■ PROBLEM REQUIREMENTS
Locate the line that contains "为了更好地了解土耳其eSIM" in the entries below. Retype it and all following lines through the final one, character for character.

■ DATA EXCERPTS
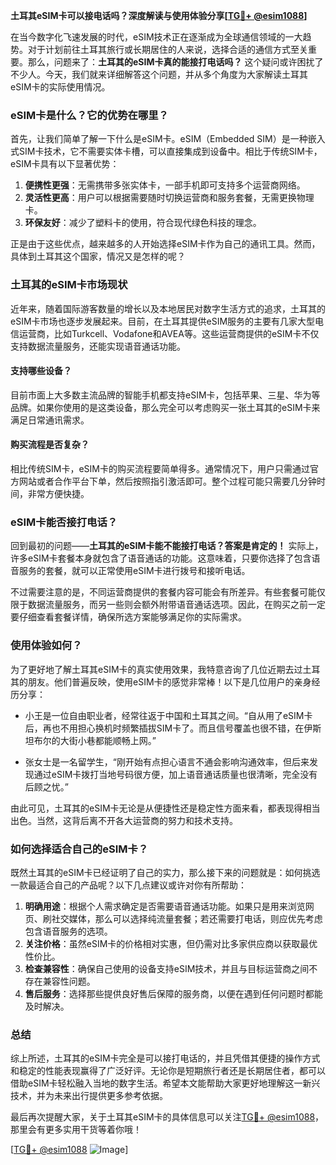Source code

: **土耳其eSIM卡可以接电话吗？深度解读与使用体验分享[[TG💪+ @esim1088](https://t.me/s/esim1088)]**

在当今数字化飞速发展的时代，eSIM技术正在逐渐成为全球通信领域的一大趋势。对于计划前往土耳其旅行或长期居住的人来说，选择合适的通信方式至关重要。那么，问题来了：**土耳其的eSIM卡真的能接打电话吗？** 这个疑问或许困扰了不少人。今天，我们就来详细解答这个问题，并从多个角度为大家解读土耳其eSIM卡的实际使用情况。

### eSIM卡是什么？它的优势在哪里？

首先，让我们简单了解一下什么是eSIM卡。eSIM（Embedded SIM）是一种嵌入式SIM卡技术，它不需要实体卡槽，可以直接集成到设备中。相比于传统SIM卡，eSIM卡具有以下显著优势：

1. **便携性更强**：无需携带多张实体卡，一部手机即可支持多个运营商网络。
2. **灵活性更高**：用户可以根据需要随时切换运营商和服务套餐，无需更换物理卡。
3. **环保友好**：减少了塑料卡的使用，符合现代绿色科技的理念。

正是由于这些优点，越来越多的人开始选择eSIM卡作为自己的通讯工具。然而，具体到土耳其这个国家，情况又是怎样的呢？

### 土耳其的eSIM卡市场现状

近年来，随着国际游客数量的增长以及本地居民对数字生活方式的追求，土耳其的eSIM卡市场也逐步发展起来。目前，在土耳其提供eSIM服务的主要有几家大型电信运营商，比如Turkcell、Vodafone和AVEA等。这些运营商提供的eSIM卡不仅支持数据流量服务，还能实现语音通话功能。

#### 支持哪些设备？
目前市面上大多数主流品牌的智能手机都支持eSIM卡，包括苹果、三星、华为等品牌。如果你使用的是这类设备，那么完全可以考虑购买一张土耳其的eSIM卡来满足日常通讯需求。

#### 购买流程是否复杂？
相比传统SIM卡，eSIM卡的购买流程要简单得多。通常情况下，用户只需通过官方网站或者合作平台下单，然后按照指引激活即可。整个过程可能只需要几分钟时间，非常方便快捷。

### eSIM卡能否接打电话？

回到最初的问题——**土耳其的eSIM卡能不能接打电话？答案是肯定的！** 实际上，许多eSIM卡套餐本身就包含了语音通话的功能。这意味着，只要你选择了包含语音服务的套餐，就可以正常使用eSIM卡进行拨号和接听电话。

不过需要注意的是，不同运营商提供的套餐内容可能会有所差异。有些套餐可能仅限于数据流量服务，而另一些则会额外附带语音通话选项。因此，在购买之前一定要仔细查看套餐详情，确保所选方案能够满足你的实际需求。

### 使用体验如何？

为了更好地了解土耳其eSIM卡的真实使用效果，我特意咨询了几位近期去过土耳其的朋友。他们普遍反映，使用eSIM卡的感觉非常棒！以下是几位用户的亲身经历分享：

- 小王是一位自由职业者，经常往返于中国和土耳其之间。“自从用了eSIM卡后，再也不用担心换机时频繁插拔SIM卡了。而且信号覆盖也很不错，在伊斯坦布尔的大街小巷都能顺畅上网。”
  
- 张女士是一名留学生，“刚开始有点担心语言不通会影响沟通效率，但后来发现通过eSIM卡拨打当地号码很方便，加上语音通话质量也很清晰，完全没有后顾之忧。”

由此可见，土耳其的eSIM卡无论是从便捷性还是稳定性方面来看，都表现得相当出色。当然，这背后离不开各大运营商的努力和技术支持。

### 如何选择适合自己的eSIM卡？

既然土耳其的eSIM卡已经证明了自己的实力，那么接下来的问题就是：如何挑选一款最适合自己的产品呢？以下几点建议或许对你有所帮助：

1. **明确用途**：根据个人需求确定是否需要语音通话功能。如果只是用来浏览网页、刷社交媒体，那么可以选择纯流量套餐；若还需要打电话，则应优先考虑包含语音服务的选项。
2. **关注价格**：虽然eSIM卡的价格相对实惠，但仍需对比多家供应商以获取最优性价比。
3. **检查兼容性**：确保自己使用的设备支持eSIM技术，并且与目标运营商之间不存在兼容性问题。
4. **售后服务**：选择那些提供良好售后保障的服务商，以便在遇到任何问题时都能及时解决。

### 总结

综上所述，土耳其的eSIM卡完全是可以接打电话的，并且凭借其便捷的操作方式和稳定的性能表现赢得了广泛好评。无论你是短期旅行者还是长期居住者，都可以借助eSIM卡轻松融入当地的数字生活。希望本文能帮助大家更好地理解这一新兴技术，并为未来出行提供更多参考依据。

最后再次提醒大家，关于土耳其eSIM卡的具体信息可以关注[TG💪+ @esim1088](https://t.me/s/esim1088)，那里会有更多实用干货等着你哦！

[[TG💪+ @esim1088](https://t.me/s/esim1088) ![Image](https://i.postimg.cc/4NQfJmqS/Snipaste-2025-05-13-00-14-12.png)]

■ EXPECTED ANSWER
为了更好地了解土耳其eSIM卡的真实使用效果，我特意咨询了几位近期去过土耳其的朋友。他们普遍反映，使用eSIM卡的感觉非常棒！以下是几位用户的亲身经历分享：

- 小王是一位自由职业者，经常往返于中国和土耳其之间。“自从用了eSIM卡后，再也不用担心换机时频繁插拔SIM卡了。而且信号覆盖也很不错，在伊斯坦布尔的大街小巷都能顺畅上网。”
  
- 张女士是一名留学生，“刚开始有点担心语言不通会影响沟通效率，但后来发现通过eSIM卡拨打当地号码很方便，加上语音通话质量也很清晰，完全没有后顾之忧。”

由此可见，土耳其的eSIM卡无论是从便捷性还是稳定性方面来看，都表现得相当出色。当然，这背后离不开各大运营商的努力和技术支持。

### 如何选择适合自己的eSIM卡？

既然土耳其的eSIM卡已经证明了自己的实力，那么接下来的问题就是：如何挑选一款最适合自己的产品呢？以下几点建议或许对你有所帮助：

1. **明确用途**：根据个人需求确定是否需要语音通话功能。如果只是用来浏览网页、刷社交媒体，那么可以选择纯流量套餐；若还需要打电话，则应优先考虑包含语音服务的选项。
2. **关注价格**：虽然eSIM卡的价格相对实惠，但仍需对比多家供应商以获取最优性价比。
3. **检查兼容性**：确保自己使用的设备支持eSIM技术，并且与目标运营商之间不存在兼容性问题。
4. **售后服务**：选择那些提供良好售后保障的服务商，以便在遇到任何问题时都能及时解决。

### 总结

综上所述，土耳其的eSIM卡完全是可以接打电话的，并且凭借其便捷的操作方式和稳定的性能表现赢得了广泛好评。无论你是短期旅行者还是长期居住者，都可以借助eSIM卡轻松融入当地的数字生活。希望本文能帮助大家更好地理解这一新兴技术，并为未来出行提供更多参考依据。

最后再次提醒大家，关于土耳其eSIM卡的具体信息可以关注[TG💪+ @esim1088](https://t.me/s/esim1088)，那里会有更多实用干货等着你哦！

[[TG💪+ @esim1088](https://t.me/s/esim1088) ![Image](https://i.postimg.cc/4NQfJmqS/Snipaste-2025-05-13-00-14-12.png)]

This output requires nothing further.